Global HR Trends 2012
“The HR community are facing a dual focus in 2012 – enabling their organisation’s overall growth agenda while also driving efficiency in the business of HR. These challenges are as relevant for Irish organisations as they are globally, but we would suggest in a much more volatile and changing environment”, highlights Cormac Hughes, Deloitte Consulting Partner.
In our annual Human Capital Trends Report, which examines key international trends in human capital for 2012, Deloitte have identified 8 key trends for HR communities to consider. With topics like globalisation, innovation, an aging workforce and evolving technology top of the list, understanding these trends can support HR functions with their dual focus and challenges. Below we highlight a number of the key trends however you can download the full report to find further considerations on these and other trends.
In 2012, growth is job # 1
While growth may feel a distant memory for most Irish businesses, leading organisations are now turning their thoughts to future growth strategies, and the critical talent that will be required to envision and lead this. HR should seek to understand the required skills to support an organisation’s growth agenda and be able to develop a plan for sourcing, developing and retaining the talent necessary to support this. For many clients who have already made changes to their operating model and become more efficient, this means placing bets on key talent acquisitions or deployment of existing talent into business activities that are best positioned to drive growth.

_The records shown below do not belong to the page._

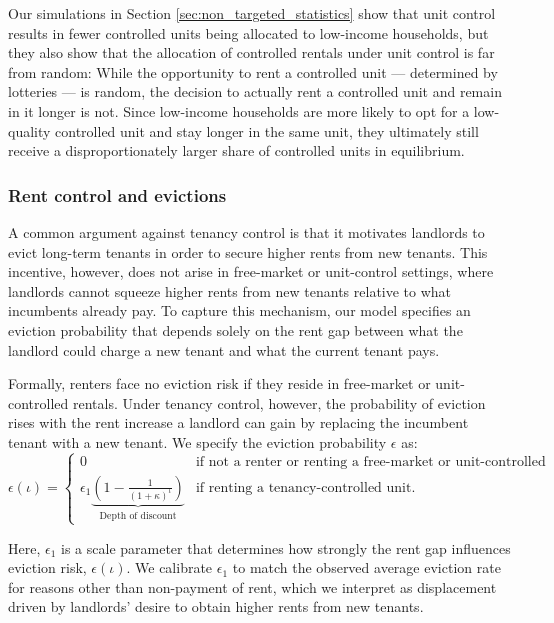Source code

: \documentclass[parskip=full]{article}
\begin{document}
Our simulations in Section \ref{sec:non_targeted_statistics} show that unit control results in fewer controlled units being allocated to low-income households, but they also show that the allocation of controlled rentals under unit control is far from random: While the opportunity to rent a controlled unit — determined by lotteries — is random, the decision to actually rent a controlled unit and remain in it longer is not. Since low-income households are more likely to opt for a low-quality controlled unit and stay longer in the same unit, they ultimately still receive a disproportionately larger share of controlled units in equilibrium.

\subsubsection{Rent control and evictions}\label{sec:eviction}

A common argument against tenancy control is that it motivates landlords to evict long-term tenants in order to secure higher rents from new tenants. This incentive, however, does not arise in free-market or unit-control settings, where landlords cannot squeeze higher rents from new tenants relative to what incumbents already pay. To capture this mechanism, our model specifies an eviction probability that depends solely on the rent gap between what the landlord could charge a new tenant and what the current tenant pays.

Formally, renters face no eviction risk if they reside in free-market or unit-controlled rentals. Under tenancy control, however, the probability of eviction rises with the rent increase a landlord can gain by replacing the incumbent tenant with a new tenant. We specify the eviction probability $\epsilon$ as:
\begin{equation}\label{eq:eviction}
\epsilon(\iota)=
\begin{cases}
0 & \text{if not a renter or renting a free-market or unit-controlled unit} \\ \epsilon_1 \underbrace{\left(1-\frac{1}{\left(1 + \kappa \right)^{\iota}}\right)}_{\text{Depth of discount}} & \text{if renting a tenancy-controlled unit}.
\end{cases}
\end{equation}

\noindent Here, $\epsilon_1$ is a scale parameter that determines how strongly the rent gap influences eviction risk, $\epsilon(\iota)$. We calibrate $\epsilon_1$ to match the observed average eviction rate for reasons other than non-payment of rent, which we interpret as displacement driven by landlords' desire to obtain higher rents from new tenants.
\end{document}
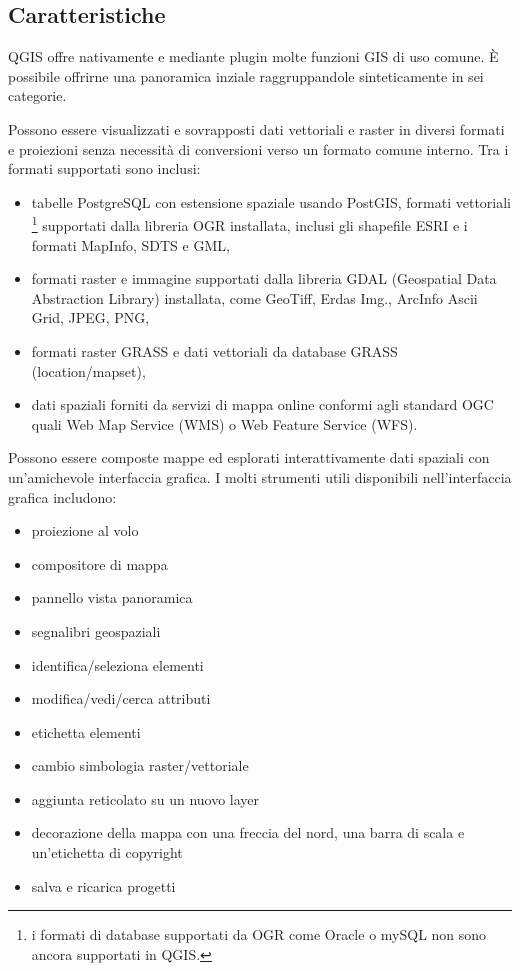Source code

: \subsection{Caratteristiche}\label{label_majfeat}

QGIS offre nativamente e mediante plugin molte funzioni GIS di uso
comune. È possibile offrirne una panoramica inziale raggruppandole sinteticamente
in sei categorie.


Possono essere visualizzati e sovrapposti dati vettoriali e raster
in diversi formati e proiezioni senza necessità di conversioni verso un formato
comune interno. Tra i formati supportati sono inclusi:

\begin{itemize}
\item tabelle PostgreSQL con estensione spaziale usando PostGIS, formati vettoriali
\footnote{i formati di database supportati da OGR come Oracle o mySQL non sono 
ancora supportati in QGIS.} supportati dalla libreria OGR installata, inclusi gli
shapefile ESRI e i formati MapInfo, SDTS e GML,
\item formati raster e immagine supportati dalla libreria GDAL (Geospatial
Data Abstraction Library) installata, come GeoTiff, Erdas Img., ArcInfo
Ascii Grid, JPEG, PNG,
\item formati raster GRASS e dati vettoriali da database GRASS (location/mapset), 
\item dati spaziali forniti da servizi di mappa online conformi agli standard
OGC quali Web Map Service (WMS) o Web Feature Service (WFS).
\end{itemize}


Possono essere composte mappe ed esplorati interattivamente dati spaziali
con un'amichevole interfaccia grafica. I molti strumenti utili disponibili
nell'interfaccia grafica includono:
\begin{itemize}
\item proiezione al volo
\item compositore di mappa
\item pannello vista panoramica 
\item segnalibri geospaziali 
\item identifica/seleziona elementi
\item modifica/vedi/cerca attributi
\item etichetta elementi
\item cambio simbologia raster/vettoriale
\item aggiunta reticolato su un nuovo layer 
\item decorazione della mappa con una freccia del nord, una barra di scala e un'etichetta di copyright
\item salva e ricarica progetti
\end{itemize}


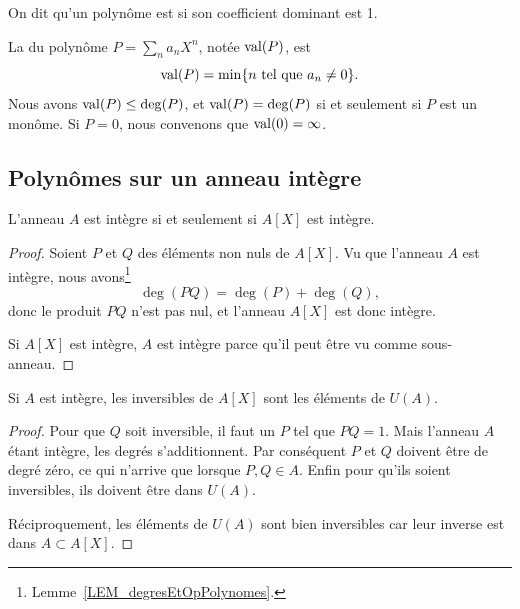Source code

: \begin{definition}    \label{DEF_polynUnitaire}
  On dit qu'un polynôme est  si son coefficient dominant est 1.
\end{definition}

\begin{definition}
  La  du polynôme \( P=\sum_n a_nX^n\), notée \( \val(P)\), est
\begin{equation}
    \val(P)=\min\{ n\tq a_n\neq 0 \}.
\end{equation}
  Nous avons \( \val(P)\leq \deg(P)\), et \( \val(P)=\deg(P)\) si et seulement si \( P\) est un monôme. Si \( P=0\), nous convenons que \( \val(0)=\infty\).
\end{definition}


\subsection{Polynômes sur un anneau intègre}


\begin{theorem}     \label{ThoBUEDrJ}
    L'anneau \( A\) est intègre si et seulement si \( A[X]\) est intègre.
\end{theorem}

\begin{proof}
    Soient \( P\) et \( Q\) des éléments non nuls de \( A[X]\). Vu que l'anneau \( A\) est intègre, nous avons\footnote{Lemme~\ref{LEM_degresEtOpPolynomes}.}
    \begin{equation}
        \deg(PQ)=\deg(P)+\deg(Q),
    \end{equation}
    donc le produit \( PQ \) n'est pas nul, et l'anneau \( A[X]\) est donc intègre.

    Si \( A[X]\) est intègre, \( A\) est intègre parce qu'il peut être vu comme sous-anneau.
\end{proof}

\begin{corollary}
    Si \( A\) est intègre, les inversibles de \( A[X]\) sont les éléments de \( U(A)\).
\end{corollary}

\begin{proof}
    Pour que \( Q\) soit inversible, il faut un \( P\) tel que \( PQ=1\). Mais l'anneau \( A\) étant intègre, les degrés s'additionnent. Par conséquent \( P \) et \( Q \) doivent être de degré zéro, ce qui n'arrive que lorsque \( P,Q\in A\). Enfin pour qu'ils soient inversibles, ils doivent être dans \( U(A)\).
    
    Réciproquement, les éléments de \( U(A)\) sont bien inversibles car leur inverse est dans \( A \subset A[X] \).
\end{proof}



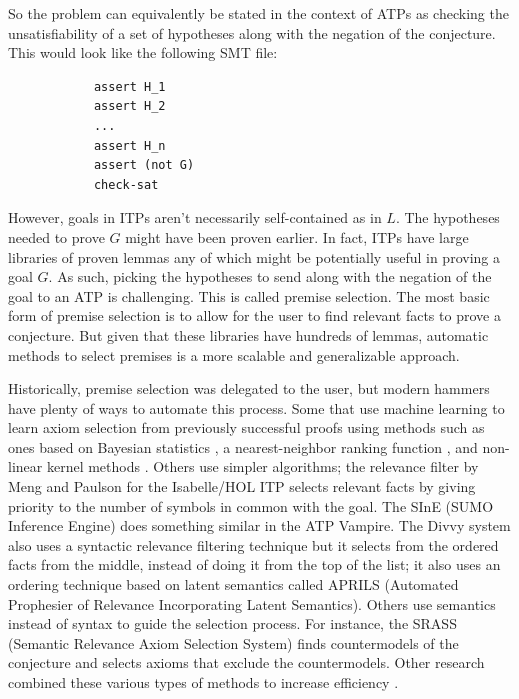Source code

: \documentclass{article}
\begin{document}
		So the problem can equivalently be stated in the context of ATPs
		as checking the unsatisfiability of a set of hypotheses 
		along with the negation of the conjecture. This would look 
		like the following SMT file:
		\begin{verbatim}
			assert H_1
			assert H_2
			...
			assert H_n
			assert (not G)
			check-sat
		\end{verbatim}
		However, goals in ITPs aren't necessarily self-contained 
		as in $L$. The hypotheses needed to prove $G$ 
		might have been proven earlier. In fact, ITPs have large
		libraries of proven lemmas any of which might be potentially 
		useful in proving a goal $G$. As such, picking
		the hypotheses to send along with the negation of the 
		goal to an ATP is challenging. This is called premise 
		selection. The most basic form of premise selection 
		is to allow for the user to find relevant facts 
		to prove a conjecture. But given that these libraries 
		have hundreds of lemmas, automatic methods to select 
		premises is a more scalable and generalizable approach.
	
		Historically, premise selection was delegated to the 
		user, but modern hammers have plenty of ways to 
		automate this process. Some that use machine learning
		to learn axiom selection from previously successful 
		proofs using methods such as ones based on 
		Bayesian statistics \cite{DBLP:journals/jar/AlamaHKTU14}, 
		a nearest-neighbor ranking function 
		\cite{DBLP:conf/cade/KaliszykU13a}, and non-linear 
		kernel methods \cite{DBLP:journals/jar/AlamaHKTU14}.
		Others use simpler algorithms; the relevance filter 
		by Meng and Paulson 
		\cite{DBLP:journals/japll/MengP09}
		for the Isabelle/HOL ITP selects relevant facts by 
		giving priority to the number of symbols in common 
		with the goal. The SInE (SUMO Inference Engine) 
		\cite{10.1007/978-3-642-22438-6_23} does something 
		similar in the ATP Vampire. The Divvy system 
		\cite{10.1007/978-3-642-02959-2_13} also uses a 
		syntactic relevance filtering technique but it 
		selects from the ordered facts from the middle, 
		instead of doing it from the top of the list; it
		also uses an ordering technique based 
		on latent semantics called APRILS (Automated 
		Prophesier of Relevance Incorporating Latent Semantics).
		Others use semantics instead of syntax to guide
		the selection process. For instance, the SRASS 
		(Semantic Relevance Axiom Selection System) 
		\cite{10.1007/978-3-540-73595-3_20} finds 
		countermodels of the conjecture and selects axioms that
		exclude the countermodels. Other research combined
		these various types of methods to increase efficiency 
		\cite{DBLP:journals/corr/KaliszykU13b, 
			10.1007/978-3-642-31365-3_30}.
		
\end{document}
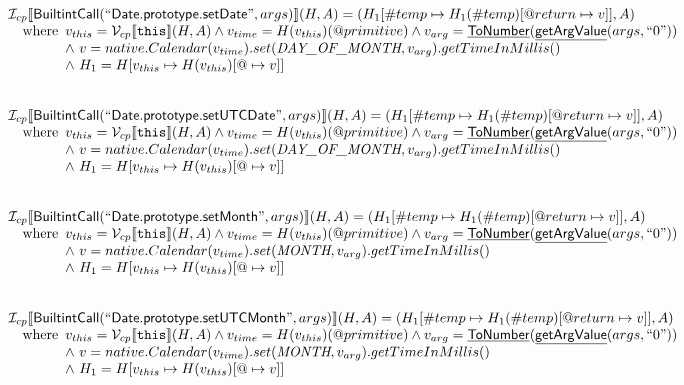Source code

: \documentclass{article}
\makeatletter
\newcommand{\SF}[1]{\mbox{\textsf{#1}}}
\newcommand{\TT}[1]{\mbox{\texttt{#1}}}
\newcommand{\wherec}[1]{{\rm where}\begin{array}[t]{l}#1\end{array}}
\newcommand{\I}{\mathcal{I}}
\newcommand{\V}{\mathcal{V}}
\newcommand{\lbr}{\llbracket}
\newcommand{\rbr}{\rrbracket}
\newcommand{\hf}[1]{\underline{\sf #1}}
\newcommand{\varprop}[1]{@#1}
\makeatother
\begin{document}
\[
\begin{array}{l}


\I _{cp}\lbr \SF{BuiltintCall}(``\SF{Date.prototype.setDate}",args)\rbr(H,A)
  = (H_1[\#temp \mapsto H_1(\#temp)[@return \mapsto v]], A)\\
\quad\wherec{
  v_{this} = \V _{cp}\lbr \TT{this}\rbr (H,A) \land v_{time} = H(v_{this})(@primitive)
  \land v_{arg} = \hf{ToNumber}(\hf{getArgValue}(args, ``0"))\\
  \land\ v = native.Calendar(v_{time}).set(\emph{DAY\_OF\_MONTH}, v_{arg}).getTimeInMillis()\\
  \land\ H_1 = H[v_{this} \mapsto H(v_{this})[\varprop \mapsto v]]
  }\\
\\\\


\I _{cp}\lbr \SF{BuiltintCall}(``\SF{Date.prototype.setUTCDate}",args)\rbr(H,A)
  = (H_1[\#temp \mapsto H_1(\#temp)[@return \mapsto v]], A)\\
\quad\wherec{
  v_{this} = \V _{cp}\lbr \TT{this}\rbr (H,A) \land v_{time} = H(v_{this})(@primitive)
  \land v_{arg} = \hf{ToNumber}(\hf{getArgValue}(args, ``0"))\\
  \land\ v = native.Calendar(v_{time}).set(\emph{DAY\_OF\_MONTH}, v_{arg}).getTimeInMillis()\\
  \land\ H_1 = H[v_{this} \mapsto H(v_{this})[\varprop \mapsto v]]
  }\\
\\\\


\I _{cp}\lbr \SF{BuiltintCall}(``\SF{Date.prototype.setMonth}",args)\rbr(H,A)
  = (H_1[\#temp \mapsto H_1(\#temp)[@return \mapsto v]], A)\\
\quad\wherec{
  v_{this} = \V _{cp}\lbr \TT{this}\rbr (H,A) \land v_{time} = H(v_{this})(@primitive)
  \land v_{arg} = \hf{ToNumber}(\hf{getArgValue}(args, ``0"))\\
  \land\ v = native.Calendar(v_{time}).set(\emph{MONTH}, v_{arg}).getTimeInMillis()\\
  \land\ H_1 = H[v_{this} \mapsto H(v_{this})[\varprop \mapsto v]]
  }\\
\\\\


\I _{cp}\lbr \SF{BuiltintCall}(``\SF{Date.prototype.setUTCMonth}",args)\rbr(H,A)
  = (H_1[\#temp \mapsto H_1(\#temp)[@return \mapsto v]], A)\\
\quad\wherec{
  v_{this} = \V _{cp}\lbr \TT{this}\rbr (H,A) \land v_{time} = H(v_{this})(@primitive)
  \land v_{arg} = \hf{ToNumber}(\hf{getArgValue}(args, ``0"))\\
  \land\ v = native.Calendar(v_{time}).set(\emph{MONTH}, v_{arg}).getTimeInMillis()\\
  \land\ H_1 = H[v_{this} \mapsto H(v_{this})[\varprop \mapsto v]]
  }\\
\\\\



\end{array}\]
\end{document}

The move towards a ‘global’ integrated operating model with harmonised processes, operations and technology is not reserved solely for large multinational organisations with a global geographic presence. Implementing a standardised HR operating model across an organisation drives efficiency and can help to reduce HR operating costs over time. An upshot of this is removing an administrative element from HR roles, freeing up time for increased focus on the strategic challenges mentioned above. This is relevant to Irish firms as pressure to reduce costs is ever present on the agenda, presenting both a challenge, but also a distinct opportunity to grow mandate or play a more important role in the networked organisation. The challenge is to maintain a consistent level of HR service, but to do it while spending less.
Fast-track to the top
In an environment where uncertainty reigns, many potential leaders are less likely to be lured away from their incumbent roles to seek new challenges elsewhere. High potential leaders are therefore scarce and many organisations are finding it increasingly difficult to identify suitable talent internally. We have been working with clients here in Ireland to identify high potentials using criteria which are tailored specifically to meet current and future business objectives. Once the criteria and identification process are in place it then becomes a matter of putting the on-going development and deployment of talent on the executive team’s monthly and quarterly agenda. Structured reviews driven by specific metrics form the basis for tangible development of future leaders who can fill succession gaps.
Seeing around corners
Companies are increasingly relying on workforce reporting and analytics to help make more informed decisions about their people and organisation. By leveraging the latest analytical tools and technology, organisations are able to positively impact acquisitions, retention, improving productivity and the identification of high potential individuals. It was stated at a recent Deloitte EMEA Human Capital conference that workforce reporting and analytics is the hot topic among the majority of Deloitte’s clients across Europe.
#social #mobile @work
The introduction of social and mobile technologies are not only expanding HR’s service delivery options, it is also increasing HR’s value to the business by easing the burden on traditional HR channels while providing a richer and more engaging experience. Deloitte’s most recent CIO survey here in Ireland showed organisations cannot afford to lose pace with innovations such as mobile computing or they risk losing pace with their customers.
Clouds in the forecast
Software as a Service (SaaS) or cloud computing, can offer many benefits such as cost reduction, reduced capital investment, faster implementation, agility and the ability to make smarter more informed decisions. The real demand for SaaS is being driven by the business, where there are heightened expectations in terms of agility and flexibility. The technologies and processes associated with cloud are rapidly gaining acceptance as standard business practices.